Winter is a challenging time for health services and particularly for Accident and Emergency departments. Last winter over 350 A&E departments were, at some point, too full to take patients and close to 100,000 ambulances waited over 30 minutes outside A&E hospitals to deliver patients requiring care.
These problems aren’t caused by more people attending A&E departments; the number of A&E attendances actually fall during winter. This raises the question of what is happening, and how is the NHS endeavouring to address the issue and ensure hospitals can cope through the winter.
What is happening?
The cold of winter exacerbates underlying health problems and introduces other health risks. The effects are more likely to impact on the elderly and vulnerable, a fact that contributes to the strain felt by A&E.
One health risk is that during winter months heart attacks are more common and respiratory conditions peak. There is an increased chance of suffering from influenza, the aptly named winter vomiting disease (aka norovirus), and hypothermia. Even those remaining fit as a fiddle face a greater likelihood of a slip or fall in icy conditions, or as a result of enjoying the festivities a bit too much. Of course these events are not mutually exclusive.

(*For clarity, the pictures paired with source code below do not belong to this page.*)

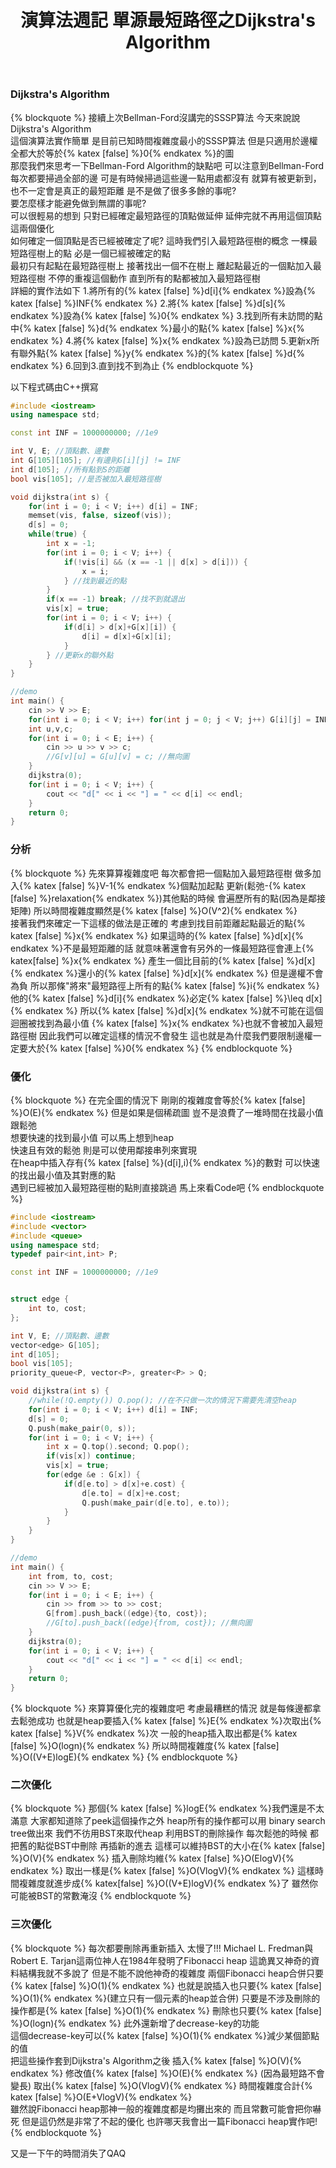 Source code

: ﻿---
title: 演算法週記 單源最短路徑之Dijkstra's Algorithm
tag: ["algorithm","SSSP"]
categories: Algorithm-Weeekly-Journal
---
### Dijkstra's Algorithm
{% blockquote %}
接續上次Bellman-Ford沒講完的SSSP算法
今天來說說Dijkstra's Algorithm</br>
這個演算法實作簡單
是目前已知時間複雜度最小的SSSP算法
但是只適用於邊權全都大於等於{% katex [false] %}0{% endkatex %}的圖</br>
那麼我們來思考一下Bellman-Ford Algorithm的缺點吧
可以注意到Bellman-Ford每次都要掃過全部的邊
可是有時候掃過這些邊一點用處都沒有
就算有被更新到，也不一定會是真正的最短距離
是不是做了很多多餘的事呢?</br>
要怎麼樣才能避免做到無謂的事呢?</br>
可以很輕易的想到
只對已經確定最短路徑的頂點做延伸
延伸完就不再用這個頂點
這兩個優化</br>
如何確定一個頂點是否已經被確定了呢?
這時我們引入最短路徑樹的概念
一棵最短路徑樹上的點
必是一個已經被確定的點</br>
最初只有起點在最短路徑樹上
接著找出一個不在樹上
離起點最近的一個點加入最短路徑樹
不停的重複這個動作
直到所有的點都被加入最短路徑樹</br>
詳細的實作法如下
1.將所有的{% katex [false] %}d[i]{% endkatex %}設為{% katex [false] %}INF{% endkatex %}
2.將{% katex [false] %}d[s]{% endkatex %}設為{% katex [false] %}0{% endkatex %}
3.找到所有未訪問的點中{% katex [false] %}d{% endkatex %}最小的點{% katex [false] %}x{% endkatex %}
4.將{% katex [false] %}x{% endkatex %}設為已訪問
5.更新x所有聯外點{% katex [false] %}y{% endkatex %}的{% katex [false] %}d{% endkatex %}
6.回到3.直到找不到為止
{% endblockquote %}

<!-- more -->

以下程式碼由C++撰寫
``` C++
#include <iostream>
using namespace std;

const int INF = 1000000000; //1e9

int V, E; //頂點數、邊數
int G[105][105]; //有邊則G[i][j] != INF
int d[105]; //所有點到S的距離
bool vis[105]; //是否被加入最短路徑樹

void dijkstra(int s) {
    for(int i = 0; i < V; i++) d[i] = INF;
    memset(vis, false, sizeof(vis));
    d[s] = 0;
    while(true) {
        int x = -1;
        for(int i = 0; i < V; i++) {
            if(!vis[i] && (x == -1 || d[x] > d[i])) {
                x = i;
            } //找到最近的點
        }
        if(x == -1) break; //找不到就退出
        vis[x] = true;
        for(int i = 0; i < V; i++) {
            if(d[i] > d[x]+G[x][i]) {
                d[i] = d[x]+G[x][i];
            }
        } //更新x的聯外點
    }
}

//demo
int main() {
    cin >> V >> E;
    for(int i = 0; i < V; i++) for(int j = 0; j < V; j++) G[i][j] = INF;
    int u,v,c;
    for(int i = 0; i < E; i++) {
        cin >> u >> v >> c;
        //G[v][u] = G[u][v] = c; //無向圖
    }
    dijkstra(0);
    for(int i = 0; i < V; i++) {
        cout << "d[" << i << "] = " << d[i] << endl;
    }
    return 0;
}
```

### 分析
{% blockquote %}
先來算算複雜度吧
每次都會把一個點加入最短路徑樹
做多加入{% katex [false] %}V-1{% endkatex %}個點加起點
更新(鬆弛-{% katex [false] %}relaxation{% endkatex %})其他點的時候
會遍歷所有的點(因為是鄰接矩陣)
所以時間複雜度顯然是{% katex [false] %}O(V^2){% endkatex %}</br>
接著我們來確定一下這樣的做法是正確的
考慮到找目前距離起點最近的點{% katex [false] %}x{% endkatex %}
如果這時的{% katex [false] %}d[x]{% endkatex %}不是最短距離的話
就意味著還會有另外的一條最短路徑會連上{% katex[false] %}x{% endkatex %}
產生一個比目前的{% katex [false] %}d[x]{% endkatex %}還小的{% katex [false] %}d[x]{% endkatex %}
但是邊權不會為負
所以那條"將來"最短路徑上所有的點{% katex [false] %}i{% endkatex %}
他的{% katex [false] %}d[i]{% endkatex %}必定{% katex [false] %}\leq d[x]{% endkatex %}
所以{% katex [false] %}d[x]{% endkatex %}就不可能在這個迴圈被找到為最小值
{% katex [false] %}x{% endkatex %}也就不會被加入最短路徑樹
因此我們可以確定這樣的情況不會發生
這也就是為什麼我們要限制邊權一定要大於{% katex [false] %}0{% endkatex %}
{% endblockquote %}

### 優化
{% blockquote %}
在完全圖的情況下
剛剛的複雜度會等於{% katex [false] %}O(E){% endkatex %}
但是如果是個稀疏圖
豈不是浪費了一堆時間在找最小值跟鬆弛</br>
想要快速的找到最小值
可以馬上想到heap</br>
快速且有效的鬆弛
則是可以使用鄰接串列來實現</br>
在heap中插入存有{% katex [false] %}(d[i],i){% endkatex %}的數對
可以快速的找出最小值及其對應的點</br>
遇到已經被加入最短路徑樹的點則直接跳過
馬上來看Code吧
{% endblockquote %}

``` C++
#include <iostream>
#include <vector>
#include <queue>
using namespace std;
typedef pair<int,int> P;

const int INF = 1000000000; //1e9


struct edge {
    int to, cost;
};

int V, E; //頂點數、邊數
vector<edge> G[105];
int d[105];
bool vis[105];
priority_queue<P, vector<P>, greater<P> > Q;

void dijkstra(int s) {
    //while(!Q.empty()) Q.pop(); //在不只做一次的情況下需要先清空heap
    for(int i = 0; i < V; i++) d[i] = INF;
    d[s] = 0;
    Q.push(make_pair(0, s));
    for(int i = 0; i < V; i++) {
        int x = Q.top().second; Q.pop();
        if(vis[x]) continue;
        vis[x] = true;
        for(edge &e : G[x]) {
            if(d[e.to] > d[x]+e.cost) {
                d[e.to] = d[x]+e.cost;
                Q.push(make_pair(d[e.to], e.to));
            }
        }
    }
}

//demo
int main() {
    int from, to, cost;
    cin >> V >> E;
    for(int i = 0; i < E; i++) {
        cin >> from >> to >> cost;
        G[from].push_back((edge){to, cost});
        //G[to].push_back((edge){from, cost}); //無向圖
    }
    dijkstra(0);
    for(int i = 0; i < V; i++) {
        cout << "d[" << i << "] = " << d[i] << endl;
    }
    return 0;
}
```

{% blockquote %}
來算算優化完的複雜度吧
考慮最糟糕的情況
就是每條邊都拿去鬆弛成功
也就是heap要插入{% katex [false] %}E{% endkatex %}次取出{% katex [false] %}V{% endkatex %}次
一般的heap插入取出都是{% katex [false] %}O(logn){% endkatex %}
所以時間複雜度{% katex [false] %}O((V+E)logE){% endkatex %}
{% endblockquote %}

### 二次優化
{% blockquote %}
那個{% katex [false] %}logE{% endkatex %}我們還是不太滿意
大家都知道除了peek這個操作之外
heap所有的操作都可以用
binary search tree做出來
我們不彷用BST來取代heap
利用BST的刪除操作
每次鬆弛的時候
都把舊的點從BST中刪除
再插新的進去
這樣可以維持BST的大小在{% katex [false] %}O(V){% endkatex %}
插入刪除均維{% katex [false] %}O(ElogV){% endkatex %}
取出一樣是{% katex [false] %}O(VlogV){% endkatex %}
這樣時間複雜度就進步成{% katex[false] %}O((V+E)logV){% endkatex %}了
雖然你可能被BST的常數淹沒
{% endblockquote %}

### 三次優化
{% blockquote %}
每次都要刪除再重新插入
太慢了!!!
Michael L. Fredman與Robert E. Tarjan這兩位神人在1984年發明了Fibonacci heap
這詭異又神奇的資料結構我就不多說了
但是不能不說他神奇的複雜度
兩個Fibonacci heap合併只要{% katex [false] %}O(1){% endkatex %}
也就是說插入也只要{% katex [false] %}O(1){% endkatex %}(建立只有一個元素的heap並合併)
只要是不涉及刪除的操作都是{% katex [false] %}O(1){% endkatex %}
刪除也只要{% katex [false] %}O(logn){% endkatex %}
此外還新增了decrease-key的功能</br>
這個decrease-key可以{% katex [false] %}O(1){% endkatex %}減少某個節點的值</br>
把這些操作套到Dijkstra's Algorithm之後
插入{% katex [false] %}O(V){% endkatex %}
修改值{% katex [false] %}O(E){% endkatex %} (因為最短路不會變長)
取出{% katex [false] %}O(VlogV){% endkatex %}
時間複雜度合計{% katex [false] %}O(E+VlogV){% endkatex %}</br>
雖然說Fibonacci heap那神一般的複雜度都是均攤出來的
而且常數可能會把你嚇死
但是這仍然是非常了不起的優化
也許哪天我會出一篇Fibonacci heap實作吧!
{% endblockquote %}

又是一下午的時間消失了QAQ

Once in A&E, the elderly take longer to assess and treat, and are more likely to require bed or trolley space. They have increased care needs and are more likely to be admitted. Roughly four-fifths of people aged 75+ attending A&E are admitted, in contrast to only one-fifth of under-30s. So even in a period when attendances decrease, pressure on services can increase as patients with greater and more complex needs present at A&E. As beds become full, and patients are not moved on, new patients cannot be accepted from ambulances or examined: a situation known as ‘congestive hospital failure’. As a result patients may be diverted elsewhere and departments may miss their 4 hour waiting time targets.
Addressing the issue and coping this winter
Addressing the issue is focused on two areas: prevention being better than cure, and managing demand by ensuring sufficient capacity and availability of necessary resources.

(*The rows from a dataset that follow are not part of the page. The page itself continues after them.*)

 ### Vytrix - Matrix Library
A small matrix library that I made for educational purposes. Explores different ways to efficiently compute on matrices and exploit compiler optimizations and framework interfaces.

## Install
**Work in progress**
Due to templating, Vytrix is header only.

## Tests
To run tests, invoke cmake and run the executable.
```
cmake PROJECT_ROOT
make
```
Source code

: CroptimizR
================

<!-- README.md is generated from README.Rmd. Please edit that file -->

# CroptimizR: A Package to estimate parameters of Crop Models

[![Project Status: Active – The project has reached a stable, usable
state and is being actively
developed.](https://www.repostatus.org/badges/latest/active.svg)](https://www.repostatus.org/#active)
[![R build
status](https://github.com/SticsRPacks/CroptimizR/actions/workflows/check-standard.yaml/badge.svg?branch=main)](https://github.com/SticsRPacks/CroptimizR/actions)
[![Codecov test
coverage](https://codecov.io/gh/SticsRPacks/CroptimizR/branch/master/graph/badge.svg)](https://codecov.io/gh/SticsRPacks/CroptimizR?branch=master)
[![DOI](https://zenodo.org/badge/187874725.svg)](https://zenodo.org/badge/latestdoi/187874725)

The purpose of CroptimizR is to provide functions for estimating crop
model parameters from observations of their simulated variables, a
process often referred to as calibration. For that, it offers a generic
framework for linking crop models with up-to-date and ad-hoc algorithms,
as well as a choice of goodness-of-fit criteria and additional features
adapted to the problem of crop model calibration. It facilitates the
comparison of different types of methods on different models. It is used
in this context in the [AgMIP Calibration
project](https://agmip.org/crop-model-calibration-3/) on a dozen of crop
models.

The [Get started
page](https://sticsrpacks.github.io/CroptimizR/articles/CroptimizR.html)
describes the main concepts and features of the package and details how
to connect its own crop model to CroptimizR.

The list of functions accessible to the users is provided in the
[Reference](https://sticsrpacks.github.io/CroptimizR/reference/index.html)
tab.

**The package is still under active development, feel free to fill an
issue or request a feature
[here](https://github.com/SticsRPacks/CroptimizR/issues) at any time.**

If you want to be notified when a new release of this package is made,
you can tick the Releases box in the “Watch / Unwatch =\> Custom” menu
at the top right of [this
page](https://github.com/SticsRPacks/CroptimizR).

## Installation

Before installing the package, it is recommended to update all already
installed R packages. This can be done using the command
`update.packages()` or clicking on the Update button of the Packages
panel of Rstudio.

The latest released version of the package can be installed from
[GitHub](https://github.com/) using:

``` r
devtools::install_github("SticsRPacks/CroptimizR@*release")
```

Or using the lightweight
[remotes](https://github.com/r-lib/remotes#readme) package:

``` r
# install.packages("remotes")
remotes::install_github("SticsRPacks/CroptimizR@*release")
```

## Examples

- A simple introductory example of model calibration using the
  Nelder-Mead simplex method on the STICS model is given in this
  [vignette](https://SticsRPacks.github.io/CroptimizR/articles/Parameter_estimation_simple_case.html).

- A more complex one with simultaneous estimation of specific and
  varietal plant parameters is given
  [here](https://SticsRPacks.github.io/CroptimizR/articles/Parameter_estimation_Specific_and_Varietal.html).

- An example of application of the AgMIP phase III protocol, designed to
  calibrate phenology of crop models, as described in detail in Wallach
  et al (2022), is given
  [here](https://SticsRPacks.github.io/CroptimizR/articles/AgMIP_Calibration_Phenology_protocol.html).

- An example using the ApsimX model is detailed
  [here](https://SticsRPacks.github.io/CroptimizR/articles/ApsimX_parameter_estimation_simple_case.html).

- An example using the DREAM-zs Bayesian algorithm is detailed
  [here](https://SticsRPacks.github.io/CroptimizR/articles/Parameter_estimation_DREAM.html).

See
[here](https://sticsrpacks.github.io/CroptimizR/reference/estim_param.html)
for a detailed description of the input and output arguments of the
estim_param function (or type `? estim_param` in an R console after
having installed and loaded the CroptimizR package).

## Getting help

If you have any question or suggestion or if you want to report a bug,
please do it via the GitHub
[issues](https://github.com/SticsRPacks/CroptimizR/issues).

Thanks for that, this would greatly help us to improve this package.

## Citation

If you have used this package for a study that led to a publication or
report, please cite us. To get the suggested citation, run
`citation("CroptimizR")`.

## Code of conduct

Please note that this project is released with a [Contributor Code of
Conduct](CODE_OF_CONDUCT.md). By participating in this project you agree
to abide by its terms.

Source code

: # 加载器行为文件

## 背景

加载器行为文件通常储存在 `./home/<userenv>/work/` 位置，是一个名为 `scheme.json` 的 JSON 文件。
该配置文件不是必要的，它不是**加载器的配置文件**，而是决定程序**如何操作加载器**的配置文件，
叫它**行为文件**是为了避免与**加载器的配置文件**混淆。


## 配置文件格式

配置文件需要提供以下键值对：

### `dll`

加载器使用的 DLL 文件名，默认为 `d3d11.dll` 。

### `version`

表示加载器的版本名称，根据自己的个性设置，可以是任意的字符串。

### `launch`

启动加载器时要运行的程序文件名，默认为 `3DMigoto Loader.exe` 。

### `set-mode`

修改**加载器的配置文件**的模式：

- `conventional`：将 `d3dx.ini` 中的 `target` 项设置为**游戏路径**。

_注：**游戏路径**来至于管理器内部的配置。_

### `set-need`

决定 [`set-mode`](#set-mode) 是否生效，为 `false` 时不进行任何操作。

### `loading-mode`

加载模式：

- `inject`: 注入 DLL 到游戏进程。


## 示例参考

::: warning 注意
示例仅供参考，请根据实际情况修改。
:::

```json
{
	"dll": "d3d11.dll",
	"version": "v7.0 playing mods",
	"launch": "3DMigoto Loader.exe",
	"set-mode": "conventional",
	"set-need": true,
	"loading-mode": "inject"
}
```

Encouraging prevention and early treatment of illness helps to reduce the numbers reaching A&E. The public have been urged to seek help before they need hospital care. The message from senior clinicians is to:
Look after yourself this winter. If you know someone who is frail or elderly or has a serious health problem, then help look after them too. Help or encourage them to go to their pharmacy or GP before one problem leads to another and they end up in hospital.

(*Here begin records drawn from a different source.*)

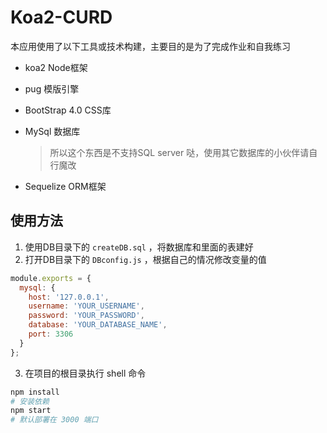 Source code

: # Koa2-CURD

本应用使用了以下工具或技术构建，主要目的是为了完成作业和自我练习

+ koa2 Node框架

+ pug 模版引擎

+ BootStrap 4.0 CSS库

+ MySql 数据库

  > 所以这个东西是不支持SQL server 哒，使用其它数据库的小伙伴请自行魔改

+ Sequelize ORM框架

## 使用方法

1. 使用DB目录下的 `createDB.sql` ，将数据库和里面的表建好
2. 打开DB目录下的 `DBconfig.js` ，根据自己的情况修改变量的值

```javascript
module.exports = {
  mysql: {
    host: '127.0.0.1',
    username: 'YOUR_USERNAME',
    password: 'YOUR_PASSWORD',
    database: 'YOUR_DATABASE_NAME',
    port: 3306
  }
};
```

3. 在项目的根目录执行 shell 命令

```Bash
npm install
# 安装依赖
npm start
# 默认部署在 3000 端口
```

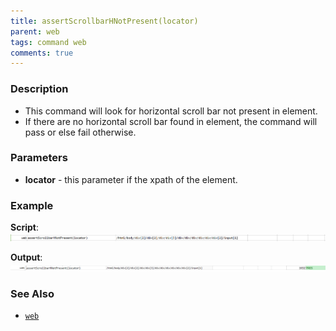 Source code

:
 ```yaml
---
title: assertScrollbarHNotPresent(locator)
parent: web
tags: command web
comments: true
---
```


### Description

- This command will look for horizontal scroll bar not present in element.
- If there are no horizontal scroll bar found in element, the command will pass or else fail otherwise.

### Parameters

- **locator** - this parameter if the xpath of the element.

### Example

**Script**:<br/>
![](image/assertScrollbarHNotPresent_01.png)

**Output**:<br/>
![](image/assertScrollbarHNotPresent_02.png)

### See Also

- [`web`](index.html)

Much of the preventative strategies for health care organisations, professionals and the public are brought together in Public Health England’s Cold Weather Plan. The key messages for the public are to keep homes warm and to ‘get your flu jab’, if you are one of the key risk groups. The flu plan provides vaccinations to care workers, the elderly and vulnerable, including pregnant women and those with a serious medical condition.
Preventative measures will not fully alleviate the pressure, and hospitals have attempted to prepare for the inevitable. Extra beds have been created, more staff hired and doctors are working extra shifts to manage the demand. Some NHS Trusts have been operating their winter plans since September to help them cope better.
The Government has provided additional funding to hospitals that are particularly vulnerable to winter pressures, with a smaller pot of funding to those deemed to be less vulnerable. Hospitals have used funds to recruit more staff, buy extra equipment, build and extend wards and emergency units and improve links and working arrangements with other health care organisations.
Current performance
Whilst major A&E departments continue to miss their 4 hour waiting targets (as they have since the end of July 2013), they appear to be dealing relatively well with winter pressures thus far. Compared with the two previous winters there have been fewer A&E diverts and no A&E closures. So far this winter just over 35,500 ambulances have had to queue at A&E. At the same point last winter this figure was closer to 52,000.
Performance varies across the country however. The BBC has developed a webpage that allows users to see how their local providers are performing; the Library has also produced an interactive visualisation of this year’s winter.
Good preparation will have helped services manage but other factors may have contributed to keeping demand down, in particular the weather and levels of flu. 2013 saw the 33rd warmest December since records began in 1659, and influenza levels have remained at relatively low levels.
So far winter 2013 has not brought the catastrophe that some had predicted. However with half the winter still to go there is time for this to change, particularly if temperatures plummet below the current relatively balmy levels.